Her slogan is, “sports is Peace, which has no barriers, knows no race, background or gender.” Sport became a tool that drew Maqulate out of her home from the informal settlements in Nairobi where extreme poverty, hunger and AIDS are an epidemic and where young people turn to substance abuse, early marriages and prostitution in the absence of better options. She turned to football, and it set her on a path to literacy, employment and a position as a respected mentor for other girls.
Within four years, Maqulate graduated from High school and took up a job with the Mathare Youth Sports Association – MYSA, a sport for development organisation where she learned refereeing, training girls on psycho-social issues which affect girls and training other women to be referees. She became a CAF match commissioner and currently she is a Futuro III technical Referees instructor.

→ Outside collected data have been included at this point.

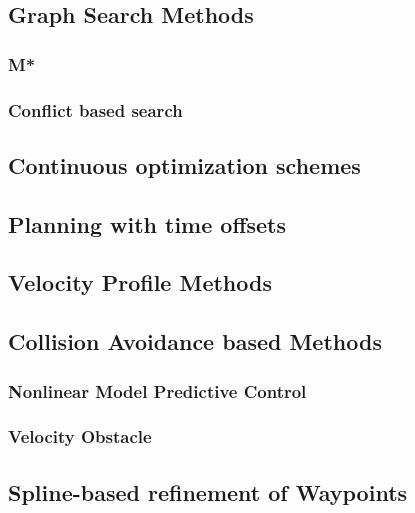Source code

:  \subsection{Graph Search Methods}
 \subsubsection{M*}
 \subsubsection{Conflict based search}
 
 \subsection{Continuous optimization schemes}

 \subsection{Planning with time offsets}

 \subsection{Velocity Profile Methods}

 \subsection{Collision Avoidance based Methods}
 \subsubsection{Nonlinear Model Predictive Control}
 \subsubsection{Velocity Obstacle}

 \subsection{Spline-based refinement of Waypoints}
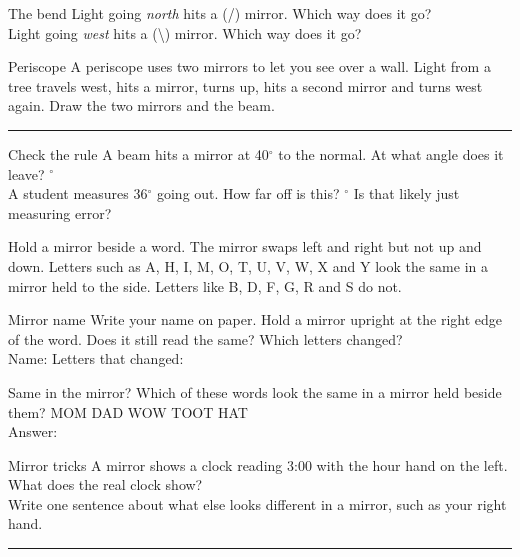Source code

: \begin{puzzle}{The bend}
Light going \emph{north} hits a (/) mirror. Which way does it go? \wline[2cm]\\
Light going \emph{west} hits a (\textbackslash) mirror. Which way does it go? \wline[2cm]
\end{puzzle}

\begin{puzzle}{Periscope}
A periscope uses two mirrors to let you see over a wall. Light from a tree travels west, hits a mirror, turns up, hits a second mirror and turns west again. Draw the two mirrors and the beam.\\
\rule{\linewidth}{0.5pt}
\end{puzzle}

\begin{puzzle}{Check the rule}
A beam hits a mirror at 40$^\circ$ to the normal. At what angle does it leave? \wline[1.4cm]$^\circ$\\
A student measures 36$^\circ$ going out. How far off is this? \wline[1.4cm]$^\circ$ Is that likely just measuring error? \wline[2cm]
\end{puzzle}
\clearpage

Hold a mirror beside a word. The mirror swaps left and right but not up and down. Letters such as A, H, I, M, O, T, U, V, W, X and Y look the same in a mirror held to the side. Letters like B, D, F, G, R and S do not.

\begin{tryit}{Mirror name}
Write your name on paper. Hold a mirror upright at the right edge of the word. Does it still read the same? Which letters changed?\\
Name: \wline[3cm] \quad Letters that changed: \wline[4cm]
\end{tryit}

\begin{puzzle}{Same in the mirror?}
Which of these words look the same in a mirror held beside them? MOM \quad DAD \quad WOW \quad TOOT \quad HAT\\
Answer: \wline[5cm]
\end{puzzle}

\begin{puzzle}{Mirror tricks}
A mirror shows a clock reading 3:00 with the hour hand on the left. What does the real clock show? \wline[2cm]\\
Write one sentence about what else looks different in a mirror, such as your right hand. \\
\rule{\linewidth}{0.5pt}
\end{puzzle}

She worked as Manager of MYSA’s youth Rights and Protection project where she was involved with creating awareness on legal rights, child abuse and neglect, networking and child safety. Also gender based violence, sexual harassment, rape and female genital mutilation (FGM). Maqulate has done outstanding work training MYSA staff annually on child protection policy and making sure that staff members adhere to it by signing declaration forms. She has held campaigns together with partners celebrating 16 days of activism and the day of the African child within the Mathare slums.
In 2014 Maqulate participated in the Global Sports Mentorship Program sponsored by the U.S. Department of State and espnW to pair emerging leaders from around the world with American female executives in the sports industry. She was attached to Saatchi and Saatchi LA, a mentorship organisation. While there she met with inspiring people such as Oprah Winfrey, Evan Ryan (Assistant Secretary of State), Laura Gentile (President of EspnW) and Maria Shriver.
She has been running mentorship programmes for 14 -16 year old girls. Because of these efforts, she attended a forum with then US President Barack Obama and the Kenya Civil Society, at the Deloitte-run Young African Leaders Initiative (YALI) Regional Leadership Centre during his state visit to Kenya.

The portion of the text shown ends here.